Why Does My Refrigerator Run All the Time?

You depend on your refrigerator to keep food cold or frozen in order to increase a food's shelf life. Refrigerators start and stop running throughout the day to maintain the temperature you set. If you notice that your refrigerator is running all the time, you may worry about energy costs or needing to replace it. This could be part of its normal operation or a major problem with one of its components.

  1. Thermostat Test

    • The thermostat monitors the internal temperature of your refrigerator. It turns the compressor on and off when the temperature inside is below the indicated setting. Your refrigerator may run constantly if you have it set for a temperature that is too low to maintain. Try setting it at a higher temperature to see if that shuts the compressor off. If it does, you simply had the temperature set too cold. If this doesn't work, it is likely that your thermostat has gone bad and needs to be replaced.

    Running on Empty

    • The contents of your refrigerator help to maintain the temperature. Your refrigerator should ideally be at least three-quarters full. When your refrigerator is full, there is less air space to cool, and the cold foods help to maintain the temperature throughout. If you are only trying to cool one gallon of milk, the refrigerator may run all the time to cool the open air around the milk and the milk itself.

    Ambient Temperature

    • If the temperature around the appliance is hot and humid, your refrigerator has to work harder to keep its internal temperature cold. This is a normal problem that is to be expected. You can help reduce the workload of your refrigerator by running an air conditioner in your house to keep the temperature around the refrigerator cooler.

    Door Seal

    • Refrigerators have a gasket seal around the door that keeps cold air in and hot air out. If the door isn't getting a proper seal, your refrigerator may run all the time to keep the box cold. In some cases, there may simply be a food item blocking the door so it can't get a good seal. A sagging door can also cause this problem, so you'd need to straighten the door. If neither of these is the culprit, you probably need to replace the gasket so your refrigerator can resume normal operation.

    Open and Shut Case

    • Opening the door throughout the day releases cold air into the room, so your refrigerator will kick on to make up for the temperature change. A good way to reduce the impact of this is to think about what you need before you open the door so you don't have to leave it open as you make up your mind. If you have kids, designate a snack time so family members can get what they want at the same time.

    Refrigerant Refill

    • If you determine that your thermostat works and there is no dirt accumulated around your refrigerator's working parts, it may be low on refrigerant. In this case, you would need to hire an appliance technician who is certified by the Environmental Protection Agency to check the refrigerant levels and charge the system.

    Damaged Compressor

    • The compressor is responsible for circulating freon through the condenser coils, which creates cold air that cools your refrigerator.
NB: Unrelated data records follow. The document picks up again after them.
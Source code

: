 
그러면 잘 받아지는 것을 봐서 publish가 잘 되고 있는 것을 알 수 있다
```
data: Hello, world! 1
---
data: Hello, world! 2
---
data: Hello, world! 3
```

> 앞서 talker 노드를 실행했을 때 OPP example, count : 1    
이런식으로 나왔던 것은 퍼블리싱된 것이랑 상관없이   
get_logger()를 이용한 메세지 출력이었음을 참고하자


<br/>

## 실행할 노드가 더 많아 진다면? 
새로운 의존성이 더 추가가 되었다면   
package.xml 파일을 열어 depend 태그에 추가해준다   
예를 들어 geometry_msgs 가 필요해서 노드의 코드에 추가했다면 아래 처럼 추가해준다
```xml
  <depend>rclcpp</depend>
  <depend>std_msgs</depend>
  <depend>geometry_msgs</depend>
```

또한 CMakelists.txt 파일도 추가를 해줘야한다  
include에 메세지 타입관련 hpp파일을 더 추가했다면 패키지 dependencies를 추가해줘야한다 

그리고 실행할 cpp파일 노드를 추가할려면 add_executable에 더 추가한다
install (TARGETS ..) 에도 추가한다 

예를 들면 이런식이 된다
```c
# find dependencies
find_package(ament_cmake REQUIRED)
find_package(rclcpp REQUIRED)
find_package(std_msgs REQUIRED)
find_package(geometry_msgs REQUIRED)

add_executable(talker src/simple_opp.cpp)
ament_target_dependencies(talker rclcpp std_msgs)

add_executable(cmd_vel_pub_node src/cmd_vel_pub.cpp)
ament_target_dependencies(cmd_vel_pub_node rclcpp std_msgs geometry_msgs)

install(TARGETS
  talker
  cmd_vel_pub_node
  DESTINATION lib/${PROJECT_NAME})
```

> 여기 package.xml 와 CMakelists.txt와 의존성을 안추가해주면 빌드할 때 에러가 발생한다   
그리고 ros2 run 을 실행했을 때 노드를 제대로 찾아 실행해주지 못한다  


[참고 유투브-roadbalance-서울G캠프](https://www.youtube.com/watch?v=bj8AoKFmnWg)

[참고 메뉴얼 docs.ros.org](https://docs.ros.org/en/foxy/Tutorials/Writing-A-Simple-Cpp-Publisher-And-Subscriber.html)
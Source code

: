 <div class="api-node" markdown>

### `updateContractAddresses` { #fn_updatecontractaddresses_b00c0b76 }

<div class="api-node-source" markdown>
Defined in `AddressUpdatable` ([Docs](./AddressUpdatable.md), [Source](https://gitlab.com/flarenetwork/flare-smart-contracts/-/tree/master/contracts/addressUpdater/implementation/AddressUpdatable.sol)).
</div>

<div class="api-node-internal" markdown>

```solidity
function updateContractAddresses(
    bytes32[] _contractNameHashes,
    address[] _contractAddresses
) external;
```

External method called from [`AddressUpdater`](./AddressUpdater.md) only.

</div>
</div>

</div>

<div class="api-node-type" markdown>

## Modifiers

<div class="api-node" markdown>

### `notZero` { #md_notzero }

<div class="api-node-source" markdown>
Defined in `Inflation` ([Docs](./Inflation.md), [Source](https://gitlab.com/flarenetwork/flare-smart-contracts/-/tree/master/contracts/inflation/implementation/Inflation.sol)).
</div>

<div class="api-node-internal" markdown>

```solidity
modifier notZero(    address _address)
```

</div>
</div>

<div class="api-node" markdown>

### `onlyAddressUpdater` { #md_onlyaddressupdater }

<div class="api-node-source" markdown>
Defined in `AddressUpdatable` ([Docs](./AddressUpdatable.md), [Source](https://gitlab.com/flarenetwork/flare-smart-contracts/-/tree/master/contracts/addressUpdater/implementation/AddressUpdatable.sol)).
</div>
If changing the set temperature doesn’t make your refrigerator stop running, you may have a bad thermostat or there may be a problem with the compressor. If the internal parts of the compressor are bad, the compressor may keep trying to kick on but won’t be able to work properly.

    Condenser Coil Dirt

    • Your refrigerator pushes air across the cold condenser fins and into your refrigerator box. If dirt builds up on the condenser fins or condenser coils, it blocks the incoming air flow that cools the refrigerator. The refrigerator then has to work overtime to keep the box cool. You may be able to clean these parts yourself, but in some refrigerator models, they aren't easily accessible and would need to be cleaned by a repair specialist.

    Foiled by Frost

    • If you don't have a frost-free refrigerator, frost can build up in the freezer and block the flow of cold air that keeps everything cold. You can defrost your freezer by turning the thermostat to a warmer setting. If there is a lot of frost accumulation, you could speed up the process by scraping the frost from the inside with a plastic scraping tool.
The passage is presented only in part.